Project Description
As supercomputers grow more expensive, a more data-driven procurement strategy is needed to optimize the overall system performance while avoiding speculative resource provisioning at the cost of millions of dollars. DDSD is a multiphase project designed to address this issue by impacting the procurement of NCCS supercomputers through data-driven procurement. DDSD is composed of the following three phases.
The first phase corresponds to collecting resource-relevant data from the executions of user application codes on the existing OLCF systems including Summit. The target resources include the CPUs, GPUs, memory, interconnect, compute-node local storage and the center-wide file system. For each resource, the target data might include the capacity and bandwidth utilized by the application as well as the observed latency, when applicable. The aim is to collect these data on user applications from as many different domains as possible, and cover as many different parallelization configurations as possible. This phase also covers the design and implementation of a management system for the collected data.
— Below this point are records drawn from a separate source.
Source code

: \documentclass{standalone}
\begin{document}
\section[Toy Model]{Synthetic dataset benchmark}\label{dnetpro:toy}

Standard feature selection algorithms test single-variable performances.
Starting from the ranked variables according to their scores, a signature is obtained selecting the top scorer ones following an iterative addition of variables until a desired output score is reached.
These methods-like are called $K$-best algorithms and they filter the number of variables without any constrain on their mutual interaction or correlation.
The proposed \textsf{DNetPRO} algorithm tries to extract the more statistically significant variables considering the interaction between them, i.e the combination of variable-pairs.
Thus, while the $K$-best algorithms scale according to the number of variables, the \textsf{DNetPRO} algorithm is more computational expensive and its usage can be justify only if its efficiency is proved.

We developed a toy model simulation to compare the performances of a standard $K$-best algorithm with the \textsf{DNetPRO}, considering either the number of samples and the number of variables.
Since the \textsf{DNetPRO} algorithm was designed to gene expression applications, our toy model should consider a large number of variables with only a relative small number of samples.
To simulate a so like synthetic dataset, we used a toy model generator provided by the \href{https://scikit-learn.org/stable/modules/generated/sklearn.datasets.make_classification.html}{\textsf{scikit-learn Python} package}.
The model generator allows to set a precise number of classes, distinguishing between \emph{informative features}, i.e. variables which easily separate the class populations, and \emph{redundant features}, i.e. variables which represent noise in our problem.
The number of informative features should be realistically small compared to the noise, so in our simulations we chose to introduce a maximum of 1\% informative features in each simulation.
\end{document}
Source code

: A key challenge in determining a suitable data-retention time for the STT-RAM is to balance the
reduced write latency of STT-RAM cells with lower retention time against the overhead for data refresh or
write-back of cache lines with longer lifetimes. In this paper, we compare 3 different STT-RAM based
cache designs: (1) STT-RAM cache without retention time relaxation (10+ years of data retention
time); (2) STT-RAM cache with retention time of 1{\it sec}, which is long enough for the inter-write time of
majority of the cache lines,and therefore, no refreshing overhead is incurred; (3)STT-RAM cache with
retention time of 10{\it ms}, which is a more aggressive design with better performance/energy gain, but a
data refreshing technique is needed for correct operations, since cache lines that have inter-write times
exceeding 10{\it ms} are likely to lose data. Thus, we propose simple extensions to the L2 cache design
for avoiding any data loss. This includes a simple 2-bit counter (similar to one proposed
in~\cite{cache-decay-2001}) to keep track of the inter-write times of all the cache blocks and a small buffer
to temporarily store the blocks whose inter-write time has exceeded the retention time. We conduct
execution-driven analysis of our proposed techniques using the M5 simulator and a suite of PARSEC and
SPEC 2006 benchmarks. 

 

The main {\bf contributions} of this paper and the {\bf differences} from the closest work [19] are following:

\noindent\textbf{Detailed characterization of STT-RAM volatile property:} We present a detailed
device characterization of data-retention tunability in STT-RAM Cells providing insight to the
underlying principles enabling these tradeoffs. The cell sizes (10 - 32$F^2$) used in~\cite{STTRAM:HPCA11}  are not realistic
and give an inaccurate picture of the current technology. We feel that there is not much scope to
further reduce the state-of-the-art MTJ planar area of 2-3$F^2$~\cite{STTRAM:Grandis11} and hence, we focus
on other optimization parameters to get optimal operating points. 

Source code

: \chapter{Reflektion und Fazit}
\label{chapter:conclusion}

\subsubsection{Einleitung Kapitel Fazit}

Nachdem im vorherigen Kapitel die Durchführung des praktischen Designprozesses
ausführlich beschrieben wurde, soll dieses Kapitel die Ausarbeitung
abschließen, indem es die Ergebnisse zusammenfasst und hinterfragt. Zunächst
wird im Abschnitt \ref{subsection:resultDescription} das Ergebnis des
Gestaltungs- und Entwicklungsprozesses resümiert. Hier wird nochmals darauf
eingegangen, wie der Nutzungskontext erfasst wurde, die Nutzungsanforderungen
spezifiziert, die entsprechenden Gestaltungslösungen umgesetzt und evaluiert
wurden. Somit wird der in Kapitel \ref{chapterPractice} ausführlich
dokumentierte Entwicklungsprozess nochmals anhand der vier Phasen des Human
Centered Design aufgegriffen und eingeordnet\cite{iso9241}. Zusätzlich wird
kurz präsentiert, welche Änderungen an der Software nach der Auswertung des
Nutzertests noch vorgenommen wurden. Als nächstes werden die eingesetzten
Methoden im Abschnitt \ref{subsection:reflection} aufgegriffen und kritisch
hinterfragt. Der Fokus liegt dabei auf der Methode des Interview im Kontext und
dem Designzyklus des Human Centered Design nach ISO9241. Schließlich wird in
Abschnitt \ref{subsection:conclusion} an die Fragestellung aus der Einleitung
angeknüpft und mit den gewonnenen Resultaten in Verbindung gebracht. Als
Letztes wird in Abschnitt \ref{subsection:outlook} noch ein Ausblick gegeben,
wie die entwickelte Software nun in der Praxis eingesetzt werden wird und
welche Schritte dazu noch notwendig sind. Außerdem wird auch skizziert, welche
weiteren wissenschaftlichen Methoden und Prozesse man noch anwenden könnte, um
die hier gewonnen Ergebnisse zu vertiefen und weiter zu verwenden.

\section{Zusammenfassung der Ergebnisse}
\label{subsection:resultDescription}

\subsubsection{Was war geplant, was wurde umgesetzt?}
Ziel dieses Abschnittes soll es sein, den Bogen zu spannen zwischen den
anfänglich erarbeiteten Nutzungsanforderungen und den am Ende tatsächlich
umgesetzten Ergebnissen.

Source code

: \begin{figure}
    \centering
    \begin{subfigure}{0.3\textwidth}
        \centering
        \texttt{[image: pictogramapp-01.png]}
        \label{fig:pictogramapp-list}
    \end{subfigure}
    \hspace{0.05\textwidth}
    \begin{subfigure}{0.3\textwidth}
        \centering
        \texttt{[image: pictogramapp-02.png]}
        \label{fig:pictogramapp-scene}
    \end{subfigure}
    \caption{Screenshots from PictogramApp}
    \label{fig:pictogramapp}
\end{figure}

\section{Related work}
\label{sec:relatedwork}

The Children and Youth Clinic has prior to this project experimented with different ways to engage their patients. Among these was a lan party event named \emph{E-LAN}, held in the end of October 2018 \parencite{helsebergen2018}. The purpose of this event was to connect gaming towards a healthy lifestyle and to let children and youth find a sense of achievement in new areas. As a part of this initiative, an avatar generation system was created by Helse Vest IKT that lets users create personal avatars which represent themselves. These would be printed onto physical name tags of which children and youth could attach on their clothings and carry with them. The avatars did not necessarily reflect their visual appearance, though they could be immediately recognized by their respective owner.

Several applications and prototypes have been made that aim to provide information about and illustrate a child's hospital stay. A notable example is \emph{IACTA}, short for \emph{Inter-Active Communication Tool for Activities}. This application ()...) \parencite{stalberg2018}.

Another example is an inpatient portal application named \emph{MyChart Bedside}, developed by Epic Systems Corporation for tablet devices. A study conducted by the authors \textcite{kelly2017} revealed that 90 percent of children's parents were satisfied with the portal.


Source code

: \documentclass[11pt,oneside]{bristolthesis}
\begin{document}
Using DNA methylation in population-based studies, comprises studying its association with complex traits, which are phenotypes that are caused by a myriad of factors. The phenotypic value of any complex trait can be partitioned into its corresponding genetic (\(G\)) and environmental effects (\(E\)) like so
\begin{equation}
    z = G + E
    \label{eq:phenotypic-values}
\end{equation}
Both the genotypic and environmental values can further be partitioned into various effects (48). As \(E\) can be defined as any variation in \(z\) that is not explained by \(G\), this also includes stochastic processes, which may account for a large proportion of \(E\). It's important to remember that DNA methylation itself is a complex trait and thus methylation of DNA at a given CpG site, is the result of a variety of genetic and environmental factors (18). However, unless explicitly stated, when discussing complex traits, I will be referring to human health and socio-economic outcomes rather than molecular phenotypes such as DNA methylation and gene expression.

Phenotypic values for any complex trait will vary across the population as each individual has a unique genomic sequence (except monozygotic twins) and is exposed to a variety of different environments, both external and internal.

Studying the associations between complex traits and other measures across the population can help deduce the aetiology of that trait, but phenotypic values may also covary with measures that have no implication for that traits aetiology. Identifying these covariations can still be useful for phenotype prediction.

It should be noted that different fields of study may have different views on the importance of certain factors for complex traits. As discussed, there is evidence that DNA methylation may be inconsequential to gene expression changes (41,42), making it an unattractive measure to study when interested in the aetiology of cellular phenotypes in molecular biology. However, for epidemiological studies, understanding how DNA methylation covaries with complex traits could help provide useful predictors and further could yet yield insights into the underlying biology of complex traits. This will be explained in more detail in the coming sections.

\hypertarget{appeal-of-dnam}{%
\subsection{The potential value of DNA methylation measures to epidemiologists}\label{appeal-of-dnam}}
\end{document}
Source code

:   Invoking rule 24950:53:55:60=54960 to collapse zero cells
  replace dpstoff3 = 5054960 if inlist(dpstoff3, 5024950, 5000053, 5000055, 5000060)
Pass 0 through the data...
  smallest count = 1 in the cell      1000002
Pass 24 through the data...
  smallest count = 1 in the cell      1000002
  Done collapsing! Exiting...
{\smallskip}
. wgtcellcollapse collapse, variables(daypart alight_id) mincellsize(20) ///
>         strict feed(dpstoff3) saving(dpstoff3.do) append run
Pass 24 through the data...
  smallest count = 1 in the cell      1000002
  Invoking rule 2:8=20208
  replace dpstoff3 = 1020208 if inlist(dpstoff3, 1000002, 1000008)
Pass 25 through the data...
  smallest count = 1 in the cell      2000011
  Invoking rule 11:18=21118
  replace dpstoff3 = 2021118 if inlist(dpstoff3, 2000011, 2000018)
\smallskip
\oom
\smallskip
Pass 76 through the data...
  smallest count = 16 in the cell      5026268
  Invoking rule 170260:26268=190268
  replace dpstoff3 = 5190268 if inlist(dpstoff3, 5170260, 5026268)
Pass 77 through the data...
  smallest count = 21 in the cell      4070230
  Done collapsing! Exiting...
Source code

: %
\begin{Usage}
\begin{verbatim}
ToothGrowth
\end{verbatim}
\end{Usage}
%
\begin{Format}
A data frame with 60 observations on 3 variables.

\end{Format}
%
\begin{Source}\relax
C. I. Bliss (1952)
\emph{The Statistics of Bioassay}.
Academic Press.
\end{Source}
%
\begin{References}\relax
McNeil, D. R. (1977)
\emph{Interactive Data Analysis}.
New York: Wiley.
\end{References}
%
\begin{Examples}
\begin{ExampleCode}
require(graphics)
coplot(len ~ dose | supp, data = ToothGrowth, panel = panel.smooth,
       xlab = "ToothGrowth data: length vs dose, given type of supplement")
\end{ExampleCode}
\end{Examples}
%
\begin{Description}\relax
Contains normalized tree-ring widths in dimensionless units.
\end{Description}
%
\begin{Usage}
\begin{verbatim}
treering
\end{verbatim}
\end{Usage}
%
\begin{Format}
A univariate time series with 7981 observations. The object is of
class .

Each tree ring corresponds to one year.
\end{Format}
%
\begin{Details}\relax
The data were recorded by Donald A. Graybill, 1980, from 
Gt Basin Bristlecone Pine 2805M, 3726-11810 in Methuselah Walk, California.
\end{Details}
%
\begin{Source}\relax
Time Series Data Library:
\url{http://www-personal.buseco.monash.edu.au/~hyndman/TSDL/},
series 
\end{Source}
The second phase corresponds to analyzing the data collected in the first step and evaluate the stress exerted on the existing resources by the applications. The aim is to identify the resources that need to be improved to increase the overall system efficiency. The improvements can be done in different ways, such as increasing the number or capacity/bandwidth of the resource as well as changing the hierarchy it exhibits.
The third phase corresponds to using the collected data/analysis to predict the performance of a new system in terms of the desired metrics. This will allow NCCS to extensively evaluate many potential configurations of different hardware/software from different vendors and help the design of future NCCS supercomputers and associated computing and storage platforms.